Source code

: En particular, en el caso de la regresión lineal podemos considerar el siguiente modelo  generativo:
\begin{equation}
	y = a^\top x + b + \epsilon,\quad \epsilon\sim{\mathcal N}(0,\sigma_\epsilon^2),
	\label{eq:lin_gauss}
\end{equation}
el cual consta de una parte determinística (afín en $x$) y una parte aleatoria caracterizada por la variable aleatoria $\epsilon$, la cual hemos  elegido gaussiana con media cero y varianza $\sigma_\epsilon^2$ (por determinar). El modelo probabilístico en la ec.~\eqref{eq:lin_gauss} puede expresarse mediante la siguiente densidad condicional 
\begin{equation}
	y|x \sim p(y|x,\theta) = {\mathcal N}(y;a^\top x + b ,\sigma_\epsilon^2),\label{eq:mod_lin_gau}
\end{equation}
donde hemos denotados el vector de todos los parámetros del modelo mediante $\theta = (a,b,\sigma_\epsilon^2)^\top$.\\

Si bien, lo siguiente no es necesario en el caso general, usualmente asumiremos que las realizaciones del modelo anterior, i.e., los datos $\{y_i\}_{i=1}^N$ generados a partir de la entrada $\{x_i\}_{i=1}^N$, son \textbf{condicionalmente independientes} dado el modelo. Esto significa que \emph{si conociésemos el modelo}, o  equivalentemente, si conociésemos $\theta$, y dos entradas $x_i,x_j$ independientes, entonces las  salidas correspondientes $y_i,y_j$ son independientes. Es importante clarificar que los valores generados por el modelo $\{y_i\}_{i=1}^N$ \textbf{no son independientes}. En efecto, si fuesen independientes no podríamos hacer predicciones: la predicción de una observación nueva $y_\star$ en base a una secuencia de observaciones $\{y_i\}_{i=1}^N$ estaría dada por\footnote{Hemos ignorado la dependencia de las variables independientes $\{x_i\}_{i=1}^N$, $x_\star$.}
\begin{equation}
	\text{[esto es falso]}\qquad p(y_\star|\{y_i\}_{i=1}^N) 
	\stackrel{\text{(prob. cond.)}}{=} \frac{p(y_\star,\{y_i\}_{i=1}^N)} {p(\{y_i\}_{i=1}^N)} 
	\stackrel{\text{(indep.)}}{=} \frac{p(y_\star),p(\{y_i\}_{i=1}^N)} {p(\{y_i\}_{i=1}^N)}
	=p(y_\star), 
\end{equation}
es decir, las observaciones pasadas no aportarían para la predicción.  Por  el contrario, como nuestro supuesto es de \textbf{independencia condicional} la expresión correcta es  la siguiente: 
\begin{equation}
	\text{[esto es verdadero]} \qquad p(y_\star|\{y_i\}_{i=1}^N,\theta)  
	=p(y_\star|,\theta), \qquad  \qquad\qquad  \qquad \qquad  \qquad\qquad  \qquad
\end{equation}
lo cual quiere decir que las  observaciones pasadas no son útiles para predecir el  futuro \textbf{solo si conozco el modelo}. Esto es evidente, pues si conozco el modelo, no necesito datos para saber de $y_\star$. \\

---+---

WORK TASK: The material must be reproduced word for word.

SOLUTION TO THIS EXERCISE:
Source code

: En particular, en el caso de la regresión lineal podemos considerar el siguiente modelo  generativo:
\begin{equation}
	y = a^\top x + b + \epsilon,\quad \epsilon\sim{\mathcal N}(0,\sigma_\epsilon^2),
	\label{eq:lin_gauss}
\end{equation}
el cual consta de una parte determinística (afín en $x$) y una parte aleatoria caracterizada por la variable aleatoria $\epsilon$, la cual hemos  elegido gaussiana con media cero y varianza $\sigma_\epsilon^2$ (por determinar). El modelo probabilístico en la ec.~\eqref{eq:lin_gauss} puede expresarse mediante la siguiente densidad condicional 
\begin{equation}
	y|x \sim p(y|x,\theta) = {\mathcal N}(y;a^\top x + b ,\sigma_\epsilon^2),\label{eq:mod_lin_gau}
\end{equation}
donde hemos denotados el vector de todos los parámetros del modelo mediante $\theta = (a,b,\sigma_\epsilon^2)^\top$.\\

Si bien, lo siguiente no es necesario en el caso general, usualmente asumiremos que las realizaciones del modelo anterior, i.e., los datos $\{y_i\}_{i=1}^N$ generados a partir de la entrada $\{x_i\}_{i=1}^N$, son \textbf{condicionalmente independientes} dado el modelo. Esto significa que \emph{si conociésemos el modelo}, o  equivalentemente, si conociésemos $\theta$, y dos entradas $x_i,x_j$ independientes, entonces las  salidas correspondientes $y_i,y_j$ son independientes. Es importante clarificar que los valores generados por el modelo $\{y_i\}_{i=1}^N$ \textbf{no son independientes}. En efecto, si fuesen independientes no podríamos hacer predicciones: la predicción de una observación nueva $y_\star$ en base a una secuencia de observaciones $\{y_i\}_{i=1}^N$ estaría dada por\footnote{Hemos ignorado la dependencia de las variables independientes $\{x_i\}_{i=1}^N$, $x_\star$.}
\begin{equation}
	\text{[esto es falso]}\qquad p(y_\star|\{y_i\}_{i=1}^N) 
	\stackrel{\text{(prob. cond.)}}{=} \frac{p(y_\star,\{y_i\}_{i=1}^N)} {p(\{y_i\}_{i=1}^N)} 
	\stackrel{\text{(indep.)}}{=} \frac{p(y_\star),p(\{y_i\}_{i=1}^N)} {p(\{y_i\}_{i=1}^N)}
	=p(y_\star), 
\end{equation}
es decir, las observaciones pasadas no aportarían para la predicción.  Por  el contrario, como nuestro supuesto es de \textbf{independencia condicional} la expresión correcta es  la siguiente: 
\begin{equation}
	\text{[esto es verdadero]} \qquad p(y_\star|\{y_i\}_{i=1}^N,\theta)  
	=p(y_\star|,\theta), \qquad  \qquad\qquad  \qquad \qquad  \qquad\qquad  \qquad
\end{equation}
lo cual quiere decir que las  observaciones pasadas no son útiles para predecir el  futuro \textbf{solo si conozco el modelo}. Esto es evidente, pues si conozco el modelo, no necesito datos para saber de $y_\star$. \\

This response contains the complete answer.